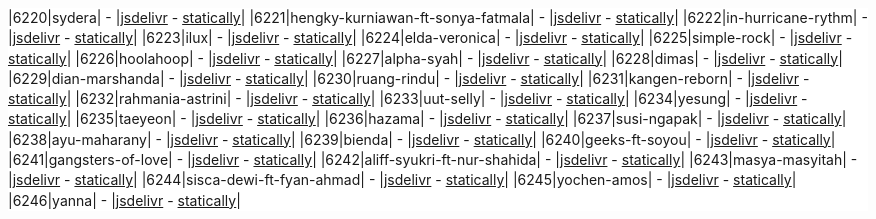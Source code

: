 |6220|sydera| - |[jsdelivr](https://cdn.jsdelivr.net/gh/dbchord/a4-1-3/5001-10000/6001-6500/sydera.png) - [statically](https://cdn.statically.io/gh/dbchord/a4-1-3/i/5001-10000/6001-6500/sydera.png)|
|6221|hengky-kurniawan-ft-sonya-fatmala| - |[jsdelivr](https://cdn.jsdelivr.net/gh/dbchord/a4-1-3/5001-10000/6001-6500/hengky-kurniawan-ft-sonya-fatmala.png) - [statically](https://cdn.statically.io/gh/dbchord/a4-1-3/i/5001-10000/6001-6500/hengky-kurniawan-ft-sonya-fatmala.png)|
|6222|in-hurricane-rythm| - |[jsdelivr](https://cdn.jsdelivr.net/gh/dbchord/a4-1-3/5001-10000/6001-6500/in-hurricane-rythm.png) - [statically](https://cdn.statically.io/gh/dbchord/a4-1-3/i/5001-10000/6001-6500/in-hurricane-rythm.png)|
|6223|ilux| - |[jsdelivr](https://cdn.jsdelivr.net/gh/dbchord/a4-1-3/5001-10000/6001-6500/ilux.png) - [statically](https://cdn.statically.io/gh/dbchord/a4-1-3/i/5001-10000/6001-6500/ilux.png)|
|6224|elda-veronica| - |[jsdelivr](https://cdn.jsdelivr.net/gh/dbchord/a4-1-3/5001-10000/6001-6500/elda-veronica.png) - [statically](https://cdn.statically.io/gh/dbchord/a4-1-3/i/5001-10000/6001-6500/elda-veronica.png)|
|6225|simple-rock| - |[jsdelivr](https://cdn.jsdelivr.net/gh/dbchord/a4-1-3/5001-10000/6001-6500/simple-rock.png) - [statically](https://cdn.statically.io/gh/dbchord/a4-1-3/i/5001-10000/6001-6500/simple-rock.png)|
|6226|hoolahoop| - |[jsdelivr](https://cdn.jsdelivr.net/gh/dbchord/a4-1-3/5001-10000/6001-6500/hoolahoop.png) - [statically](https://cdn.statically.io/gh/dbchord/a4-1-3/i/5001-10000/6001-6500/hoolahoop.png)|
|6227|alpha-syah| - |[jsdelivr](https://cdn.jsdelivr.net/gh/dbchord/a4-1-3/5001-10000/6001-6500/alpha-syah.png) - [statically](https://cdn.statically.io/gh/dbchord/a4-1-3/i/5001-10000/6001-6500/alpha-syah.png)|
|6228|dimas| - |[jsdelivr](https://cdn.jsdelivr.net/gh/dbchord/a4-1-3/5001-10000/6001-6500/dimas.png) - [statically](https://cdn.statically.io/gh/dbchord/a4-1-3/i/5001-10000/6001-6500/dimas.png)|
|6229|dian-marshanda| - |[jsdelivr](https://cdn.jsdelivr.net/gh/dbchord/a4-1-3/5001-10000/6001-6500/dian-marshanda.png) - [statically](https://cdn.statically.io/gh/dbchord/a4-1-3/i/5001-10000/6001-6500/dian-marshanda.png)|
|6230|ruang-rindu| - |[jsdelivr](https://cdn.jsdelivr.net/gh/dbchord/a4-1-3/5001-10000/6001-6500/ruang-rindu.png) - [statically](https://cdn.statically.io/gh/dbchord/a4-1-3/i/5001-10000/6001-6500/ruang-rindu.png)|
|6231|kangen-reborn| - |[jsdelivr](https://cdn.jsdelivr.net/gh/dbchord/a4-1-3/5001-10000/6001-6500/kangen-reborn.png) - [statically](https://cdn.statically.io/gh/dbchord/a4-1-3/i/5001-10000/6001-6500/kangen-reborn.png)|
|6232|rahmania-astrini| - |[jsdelivr](https://cdn.jsdelivr.net/gh/dbchord/a4-1-3/5001-10000/6001-6500/rahmania-astrini.png) - [statically](https://cdn.statically.io/gh/dbchord/a4-1-3/i/5001-10000/6001-6500/rahmania-astrini.png)|
|6233|uut-selly| - |[jsdelivr](https://cdn.jsdelivr.net/gh/dbchord/a4-1-3/5001-10000/6001-6500/uut-selly.png) - [statically](https://cdn.statically.io/gh/dbchord/a4-1-3/i/5001-10000/6001-6500/uut-selly.png)|
|6234|yesung| - |[jsdelivr](https://cdn.jsdelivr.net/gh/dbchord/a4-1-3/5001-10000/6001-6500/yesung.png) - [statically](https://cdn.statically.io/gh/dbchord/a4-1-3/i/5001-10000/6001-6500/yesung.png)|
|6235|taeyeon| - |[jsdelivr](https://cdn.jsdelivr.net/gh/dbchord/a4-1-3/5001-10000/6001-6500/taeyeon.png) - [statically](https://cdn.statically.io/gh/dbchord/a4-1-3/i/5001-10000/6001-6500/taeyeon.png)|
|6236|hazama| - |[jsdelivr](https://cdn.jsdelivr.net/gh/dbchord/a4-1-3/5001-10000/6001-6500/hazama.png) - [statically](https://cdn.statically.io/gh/dbchord/a4-1-3/i/5001-10000/6001-6500/hazama.png)|
|6237|susi-ngapak| - |[jsdelivr](https://cdn.jsdelivr.net/gh/dbchord/a4-1-3/5001-10000/6001-6500/susi-ngapak.png) - [statically](https://cdn.statically.io/gh/dbchord/a4-1-3/i/5001-10000/6001-6500/susi-ngapak.png)|
|6238|ayu-maharany| - |[jsdelivr](https://cdn.jsdelivr.net/gh/dbchord/a4-1-3/5001-10000/6001-6500/ayu-maharany.png) - [statically](https://cdn.statically.io/gh/dbchord/a4-1-3/i/5001-10000/6001-6500/ayu-maharany.png)|
|6239|bienda| - |[jsdelivr](https://cdn.jsdelivr.net/gh/dbchord/a4-1-3/5001-10000/6001-6500/bienda.png) - [statically](https://cdn.statically.io/gh/dbchord/a4-1-3/i/5001-10000/6001-6500/bienda.png)|
|6240|geeks-ft-soyou| - |[jsdelivr](https://cdn.jsdelivr.net/gh/dbchord/a4-1-3/5001-10000/6001-6500/geeks-ft-soyou.png) - [statically](https://cdn.statically.io/gh/dbchord/a4-1-3/i/5001-10000/6001-6500/geeks-ft-soyou.png)|
|6241|gangsters-of-love| - |[jsdelivr](https://cdn.jsdelivr.net/gh/dbchord/a4-1-3/5001-10000/6001-6500/gangsters-of-love.png) - [statically](https://cdn.statically.io/gh/dbchord/a4-1-3/i/5001-10000/6001-6500/gangsters-of-love.png)|
|6242|aliff-syukri-ft-nur-shahida| - |[jsdelivr](https://cdn.jsdelivr.net/gh/dbchord/a4-1-3/5001-10000/6001-6500/aliff-syukri-ft-nur-shahida.png) - [statically](https://cdn.statically.io/gh/dbchord/a4-1-3/i/5001-10000/6001-6500/aliff-syukri-ft-nur-shahida.png)|
|6243|masya-masyitah| - |[jsdelivr](https://cdn.jsdelivr.net/gh/dbchord/a4-1-3/5001-10000/6001-6500/masya-masyitah.png) - [statically](https://cdn.statically.io/gh/dbchord/a4-1-3/i/5001-10000/6001-6500/masya-masyitah.png)|
|6244|sisca-dewi-ft-fyan-ahmad| - |[jsdelivr](https://cdn.jsdelivr.net/gh/dbchord/a4-1-3/5001-10000/6001-6500/sisca-dewi-ft-fyan-ahmad.png) - [statically](https://cdn.statically.io/gh/dbchord/a4-1-3/i/5001-10000/6001-6500/sisca-dewi-ft-fyan-ahmad.png)|
|6245|yochen-amos| - |[jsdelivr](https://cdn.jsdelivr.net/gh/dbchord/a4-1-3/5001-10000/6001-6500/yochen-amos.png) - [statically](https://cdn.statically.io/gh/dbchord/a4-1-3/i/5001-10000/6001-6500/yochen-amos.png)|
|6246|yanna| - |[jsdelivr](https://cdn.jsdelivr.net/gh/dbchord/a4-1-3/5001-10000/6001-6500/yanna.png) - [statically](https://cdn.statically.io/gh/dbchord/a4-1-3/i/5001-10000/6001-6500/yanna.png)|
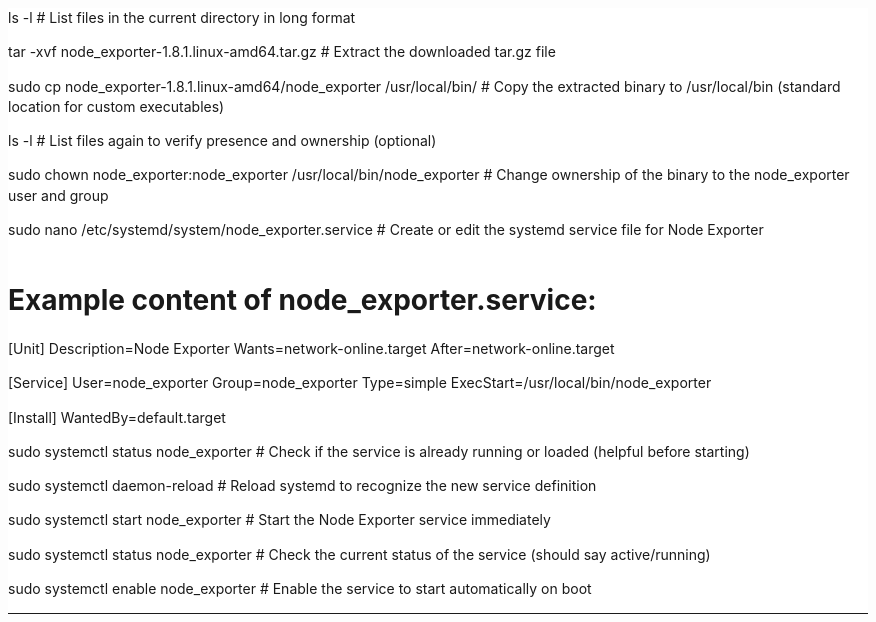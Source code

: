 ls -l  # List files in the current directory in long format

tar -xvf node_exporter-1.8.1.linux-amd64.tar.gz  # Extract the downloaded tar.gz file

sudo cp node_exporter-1.8.1.linux-amd64/node_exporter /usr/local/bin/  # Copy the extracted binary to /usr/local/bin (standard location for custom executables)

ls -l  # List files again to verify presence and ownership (optional)

sudo chown node_exporter:node_exporter /usr/local/bin/node_exporter  # Change ownership of the binary to the node_exporter user and group

sudo nano /etc/systemd/system/node_exporter.service  # Create or edit the systemd service file for Node Exporter

# Example content of node_exporter.service:
 [Unit]
Description=Node Exporter
Wants=network-online.target
After=network-online.target

 [Service]
User=node_exporter
Group=node_exporter
Type=simple
ExecStart=/usr/local/bin/node_exporter

[Install]
WantedBy=default.target

sudo systemctl status node_exporter  # Check if the service is already running or loaded (helpful before starting)

sudo systemctl daemon-reload  # Reload systemd to recognize the new service definition

sudo systemctl start node_exporter  # Start the Node Exporter service immediately

sudo systemctl status node_exporter  # Check the current status of the service (should say active/running)

sudo systemctl enable node_exporter  # Enable the service to start automatically on boot


-----------------------













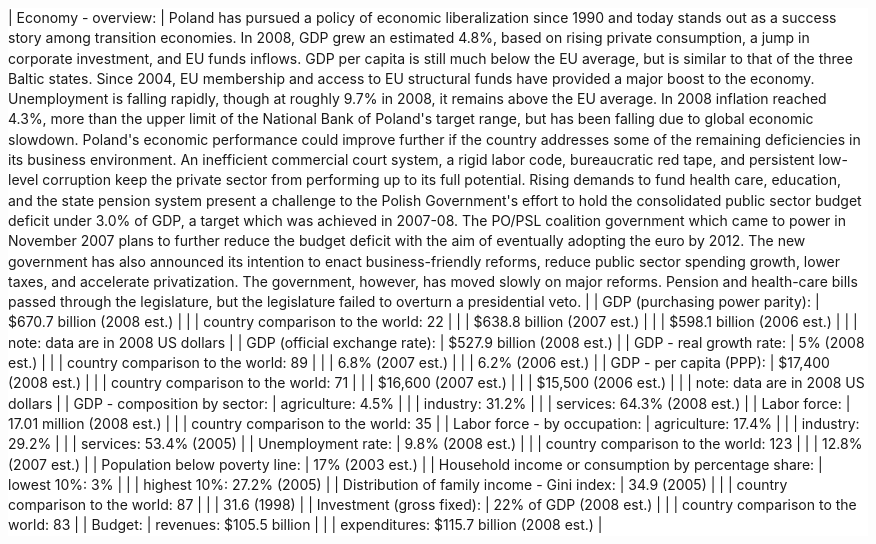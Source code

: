 | Economy - overview: | Poland has pursued a policy of economic liberalization since 1990 and today stands out as a success story among transition economies. In 2008, GDP grew an estimated 4.8%, based on rising private consumption, a jump in corporate investment, and EU funds inflows. GDP per capita is still much below the EU average, but is similar to that of the three Baltic states. Since 2004, EU membership and access to EU structural funds have provided a major boost to the economy. Unemployment is falling rapidly, though at roughly 9.7% in 2008, it remains above the EU average. In 2008 inflation reached 4.3%, more than the upper limit of the National Bank of Poland's target range, but has been falling due to global economic slowdown. Poland's economic performance could improve further if the country addresses some of the remaining deficiencies in its business environment. An inefficient commercial court system, a rigid labor code, bureaucratic red tape, and persistent low-level corruption keep the private sector from performing up to its full potential. Rising demands to fund health care, education, and the state pension system present a challenge to the Polish Government's effort to hold the consolidated public sector budget deficit under 3.0% of GDP, a target which was achieved in 2007-08. The PO/PSL coalition government which came to power in November 2007 plans to further reduce the budget deficit with the aim of eventually adopting the euro by 2012. The new government has also announced its intention to enact business-friendly reforms, reduce public sector spending growth, lower taxes, and accelerate privatization. The government, however, has moved slowly on major reforms. Pension and health-care bills passed through the legislature, but the legislature failed to overturn a presidential veto. |
| GDP (purchasing power parity): | $670.7 billion (2008 est.) |
| | country comparison to the world: 22 |
| | $638.8 billion (2007 est.) |
| | $598.1 billion (2006 est.) |
| | note: data are in 2008 US dollars |
| GDP (official exchange rate): | $527.9 billion (2008 est.) |
| GDP - real growth rate: | 5% (2008 est.) |
| | country comparison to the world: 89 |
| | 6.8% (2007 est.) |
| | 6.2% (2006 est.) |
| GDP - per capita (PPP): | $17,400 (2008 est.) |
| | country comparison to the world: 71 |
| | $16,600 (2007 est.) |
| | $15,500 (2006 est.) |
| | note: data are in 2008 US dollars |
| GDP - composition by sector: | agriculture: 4.5% |
| | industry: 31.2% |
| | services: 64.3% (2008 est.) |
| Labor force: | 17.01 million (2008 est.) |
| | country comparison to the world: 35 |
| Labor force - by occupation: | agriculture: 17.4% |
| | industry: 29.2% |
| | services: 53.4% (2005) |
| Unemployment rate: | 9.8% (2008 est.) |
| | country comparison to the world: 123 |
| | 12.8% (2007 est.) |
| Population below poverty line: | 17% (2003 est.) |
| Household income or consumption by percentage share: | lowest 10%: 3% |
| | highest 10%: 27.2% (2005) |
| Distribution of family income - Gini index: | 34.9 (2005) |
| | country comparison to the world: 87 |
| | 31.6 (1998) |
| Investment (gross fixed): | 22% of GDP (2008 est.) |
| | country comparison to the world: 83 |
| Budget: | revenues: $105.5 billion |
| | expenditures: $115.7 billion (2008 est.) |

--------------------------------

(PROBLEM TO SOLVE):
Your response should be each line that includes the word "running", copied from the records.

(REPLY):
sudo systemctl status node_exporter  # Check if the service is already running or loaded (helpful before starting)
sudo systemctl status node_exporter  # Check the current status of the service (should say active/running)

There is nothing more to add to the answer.